Write out each record below exactly as it appears, with no pictures.

* **Supplied records**
- - -
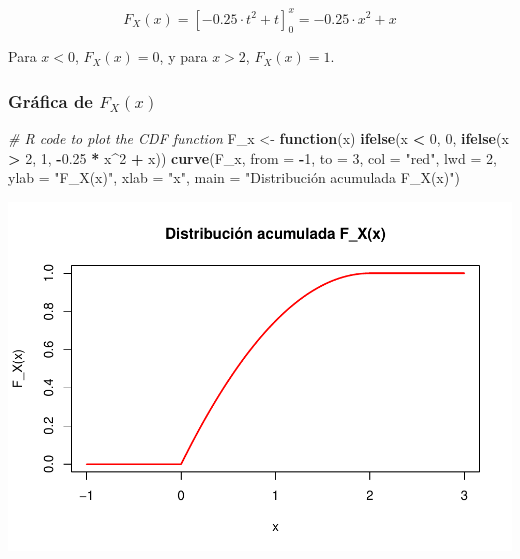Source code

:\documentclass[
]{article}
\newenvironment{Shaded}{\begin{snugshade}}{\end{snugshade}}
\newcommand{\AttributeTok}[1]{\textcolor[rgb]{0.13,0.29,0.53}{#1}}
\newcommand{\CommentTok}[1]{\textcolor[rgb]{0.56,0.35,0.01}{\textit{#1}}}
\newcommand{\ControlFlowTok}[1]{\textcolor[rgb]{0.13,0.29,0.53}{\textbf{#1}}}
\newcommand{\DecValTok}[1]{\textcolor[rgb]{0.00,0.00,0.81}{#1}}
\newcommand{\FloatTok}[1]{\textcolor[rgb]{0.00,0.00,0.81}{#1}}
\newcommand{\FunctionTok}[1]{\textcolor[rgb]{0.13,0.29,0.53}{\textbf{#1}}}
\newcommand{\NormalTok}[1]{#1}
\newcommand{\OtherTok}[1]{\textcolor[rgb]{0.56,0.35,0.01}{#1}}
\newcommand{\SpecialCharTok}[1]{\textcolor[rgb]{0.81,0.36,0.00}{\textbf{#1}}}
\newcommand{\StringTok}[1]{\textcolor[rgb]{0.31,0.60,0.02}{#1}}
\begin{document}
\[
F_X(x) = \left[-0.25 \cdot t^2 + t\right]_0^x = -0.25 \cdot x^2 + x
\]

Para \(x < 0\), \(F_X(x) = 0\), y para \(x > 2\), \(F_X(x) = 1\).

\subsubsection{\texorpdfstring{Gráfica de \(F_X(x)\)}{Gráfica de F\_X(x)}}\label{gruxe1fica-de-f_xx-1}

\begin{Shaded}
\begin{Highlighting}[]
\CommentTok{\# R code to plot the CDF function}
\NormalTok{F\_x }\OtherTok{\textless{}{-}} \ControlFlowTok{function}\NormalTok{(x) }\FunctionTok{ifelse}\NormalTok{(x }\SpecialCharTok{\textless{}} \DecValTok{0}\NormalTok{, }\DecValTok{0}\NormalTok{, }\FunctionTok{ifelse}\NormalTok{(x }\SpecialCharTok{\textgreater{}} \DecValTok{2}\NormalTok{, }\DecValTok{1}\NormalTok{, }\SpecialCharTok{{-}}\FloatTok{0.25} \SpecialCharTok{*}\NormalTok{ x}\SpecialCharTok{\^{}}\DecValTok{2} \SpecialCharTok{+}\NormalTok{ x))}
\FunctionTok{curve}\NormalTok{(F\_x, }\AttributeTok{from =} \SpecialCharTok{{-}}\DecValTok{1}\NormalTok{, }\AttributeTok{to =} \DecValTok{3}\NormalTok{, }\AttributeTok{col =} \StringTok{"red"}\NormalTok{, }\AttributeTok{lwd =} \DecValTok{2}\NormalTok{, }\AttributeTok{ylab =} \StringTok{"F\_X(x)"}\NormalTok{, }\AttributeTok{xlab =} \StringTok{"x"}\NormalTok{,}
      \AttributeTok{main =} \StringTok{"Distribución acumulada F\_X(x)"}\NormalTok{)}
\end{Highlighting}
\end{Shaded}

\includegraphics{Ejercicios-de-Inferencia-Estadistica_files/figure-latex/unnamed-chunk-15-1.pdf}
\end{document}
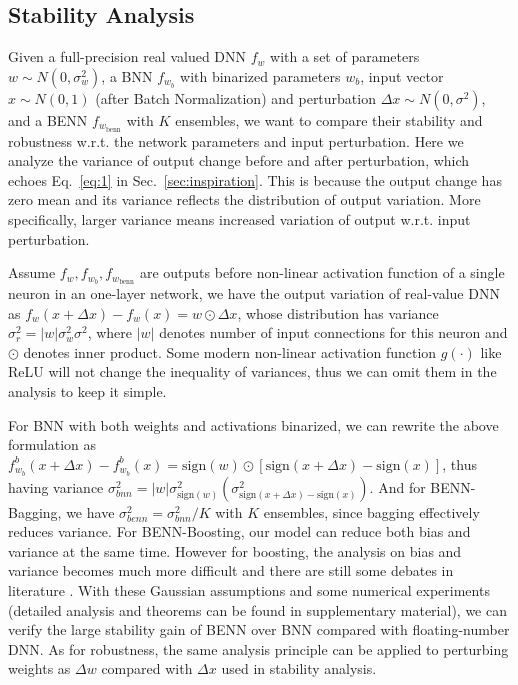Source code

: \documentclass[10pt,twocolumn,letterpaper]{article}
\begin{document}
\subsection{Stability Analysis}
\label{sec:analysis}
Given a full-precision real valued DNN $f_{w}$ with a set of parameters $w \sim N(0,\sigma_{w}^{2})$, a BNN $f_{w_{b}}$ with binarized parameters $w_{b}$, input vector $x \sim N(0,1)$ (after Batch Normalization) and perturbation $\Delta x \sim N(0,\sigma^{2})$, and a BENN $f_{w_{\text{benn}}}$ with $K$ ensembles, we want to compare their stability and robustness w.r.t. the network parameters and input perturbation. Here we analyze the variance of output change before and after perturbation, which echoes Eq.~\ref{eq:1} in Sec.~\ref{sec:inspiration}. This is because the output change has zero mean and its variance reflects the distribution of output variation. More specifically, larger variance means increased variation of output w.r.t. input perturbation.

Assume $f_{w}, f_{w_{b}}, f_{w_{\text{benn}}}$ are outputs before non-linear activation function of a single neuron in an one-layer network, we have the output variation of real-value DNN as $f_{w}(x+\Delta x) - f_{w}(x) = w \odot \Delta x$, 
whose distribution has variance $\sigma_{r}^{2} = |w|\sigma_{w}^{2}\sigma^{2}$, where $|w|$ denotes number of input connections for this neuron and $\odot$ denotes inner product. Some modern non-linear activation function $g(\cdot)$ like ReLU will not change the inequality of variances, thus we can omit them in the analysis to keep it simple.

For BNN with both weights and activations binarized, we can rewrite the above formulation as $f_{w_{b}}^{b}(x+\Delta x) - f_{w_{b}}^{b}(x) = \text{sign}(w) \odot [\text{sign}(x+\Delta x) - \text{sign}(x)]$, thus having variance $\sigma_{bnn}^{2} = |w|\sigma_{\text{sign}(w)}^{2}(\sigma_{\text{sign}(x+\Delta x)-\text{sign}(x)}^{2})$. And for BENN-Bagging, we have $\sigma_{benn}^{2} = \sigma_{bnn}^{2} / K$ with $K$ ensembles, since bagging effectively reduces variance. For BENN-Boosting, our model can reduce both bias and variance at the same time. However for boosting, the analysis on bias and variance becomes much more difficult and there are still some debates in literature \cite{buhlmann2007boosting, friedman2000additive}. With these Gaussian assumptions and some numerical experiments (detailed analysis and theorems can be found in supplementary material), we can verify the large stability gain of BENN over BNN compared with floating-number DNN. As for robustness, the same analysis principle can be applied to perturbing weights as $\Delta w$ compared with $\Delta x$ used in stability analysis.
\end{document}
- - -
* **Finished task**
Source code

:\documentclass[
]{article}
\newenvironment{Shaded}{\begin{snugshade}}{\end{snugshade}}
\newcommand{\AttributeTok}[1]{\textcolor[rgb]{0.13,0.29,0.53}{#1}}
\newcommand{\CommentTok}[1]{\textcolor[rgb]{0.56,0.35,0.01}{\textit{#1}}}
\newcommand{\ControlFlowTok}[1]{\textcolor[rgb]{0.13,0.29,0.53}{\textbf{#1}}}
\newcommand{\DecValTok}[1]{\textcolor[rgb]{0.00,0.00,0.81}{#1}}
\newcommand{\FloatTok}[1]{\textcolor[rgb]{0.00,0.00,0.81}{#1}}
\newcommand{\FunctionTok}[1]{\textcolor[rgb]{0.13,0.29,0.53}{\textbf{#1}}}
\newcommand{\NormalTok}[1]{#1}
\newcommand{\OtherTok}[1]{\textcolor[rgb]{0.56,0.35,0.01}{#1}}
\newcommand{\SpecialCharTok}[1]{\textcolor[rgb]{0.81,0.36,0.00}{\textbf{#1}}}
\newcommand{\StringTok}[1]{\textcolor[rgb]{0.31,0.60,0.02}{#1}}
\begin{document}
\[
F_X(x) = \left[-0.25 \cdot t^2 + t\right]_0^x = -0.25 \cdot x^2 + x
\]

Para \(x < 0\), \(F_X(x) = 0\), y para \(x > 2\), \(F_X(x) = 1\).

\subsubsection{\texorpdfstring{Gráfica de \(F_X(x)\)}{Gráfica de F\_X(x)}}\label{gruxe1fica-de-f_xx-1}

\begin{Shaded}
\begin{Highlighting}[]
\CommentTok{\# R code to plot the CDF function}
\NormalTok{F\_x }\OtherTok{\textless{}{-}} \ControlFlowTok{function}\NormalTok{(x) }\FunctionTok{ifelse}\NormalTok{(x }\SpecialCharTok{\textless{}} \DecValTok{0}\NormalTok{, }\DecValTok{0}\NormalTok{, }\FunctionTok{ifelse}\NormalTok{(x }\SpecialCharTok{\textgreater{}} \DecValTok{2}\NormalTok{, }\DecValTok{1}\NormalTok{, }\SpecialCharTok{{-}}\FloatTok{0.25} \SpecialCharTok{*}\NormalTok{ x}\SpecialCharTok{\^{}}\DecValTok{2} \SpecialCharTok{+}\NormalTok{ x))}
\FunctionTok{curve}\NormalTok{(F\_x, }\AttributeTok{from =} \SpecialCharTok{{-}}\DecValTok{1}\NormalTok{, }\AttributeTok{to =} \DecValTok{3}\NormalTok{, }\AttributeTok{col =} \StringTok{"red"}\NormalTok{, }\AttributeTok{lwd =} \DecValTok{2}\NormalTok{, }\AttributeTok{ylab =} \StringTok{"F\_X(x)"}\NormalTok{, }\AttributeTok{xlab =} \StringTok{"x"}\NormalTok{,}
      \AttributeTok{main =} \StringTok{"Distribución acumulada F\_X(x)"}\NormalTok{)}
\end{Highlighting}
\end{Shaded}

\includegraphics{Ejercicios-de-Inferencia-Estadistica_files/figure-latex/unnamed-chunk-15-1.pdf}
\end{document}
Source code

: \documentclass[10pt,twocolumn,letterpaper]{article}
\begin{document}
\subsection{Stability Analysis}
\label{sec:analysis}
Given a full-precision real valued DNN $f_{w}$ with a set of parameters $w \sim N(0,\sigma_{w}^{2})$, a BNN $f_{w_{b}}$ with binarized parameters $w_{b}$, input vector $x \sim N(0,1)$ (after Batch Normalization) and perturbation $\Delta x \sim N(0,\sigma^{2})$, and a BENN $f_{w_{\text{benn}}}$ with $K$ ensembles, we want to compare their stability and robustness w.r.t. the network parameters and input perturbation. Here we analyze the variance of output change before and after perturbation, which echoes Eq.~\ref{eq:1} in Sec.~\ref{sec:inspiration}. This is because the output change has zero mean and its variance reflects the distribution of output variation. More specifically, larger variance means increased variation of output w.r.t. input perturbation.

Assume $f_{w}, f_{w_{b}}, f_{w_{\text{benn}}}$ are outputs before non-linear activation function of a single neuron in an one-layer network, we have the output variation of real-value DNN as $f_{w}(x+\Delta x) - f_{w}(x) = w \odot \Delta x$, 
whose distribution has variance $\sigma_{r}^{2} = |w|\sigma_{w}^{2}\sigma^{2}$, where $|w|$ denotes number of input connections for this neuron and $\odot$ denotes inner product. Some modern non-linear activation function $g(\cdot)$ like ReLU will not change the inequality of variances, thus we can omit them in the analysis to keep it simple.

For BNN with both weights and activations binarized, we can rewrite the above formulation as $f_{w_{b}}^{b}(x+\Delta x) - f_{w_{b}}^{b}(x) = \text{sign}(w) \odot [\text{sign}(x+\Delta x) - \text{sign}(x)]$, thus having variance $\sigma_{bnn}^{2} = |w|\sigma_{\text{sign}(w)}^{2}(\sigma_{\text{sign}(x+\Delta x)-\text{sign}(x)}^{2})$. And for BENN-Bagging, we have $\sigma_{benn}^{2} = \sigma_{bnn}^{2} / K$ with $K$ ensembles, since bagging effectively reduces variance. For BENN-Boosting, our model can reduce both bias and variance at the same time. However for boosting, the analysis on bias and variance becomes much more difficult and there are still some debates in literature \cite{buhlmann2007boosting, friedman2000additive}. With these Gaussian assumptions and some numerical experiments (detailed analysis and theorems can be found in supplementary material), we can verify the large stability gain of BENN over BNN compared with floating-number DNN. As for robustness, the same analysis principle can be applied to perturbing weights as $\Delta w$ compared with $\Delta x$ used in stability analysis.
\end{document}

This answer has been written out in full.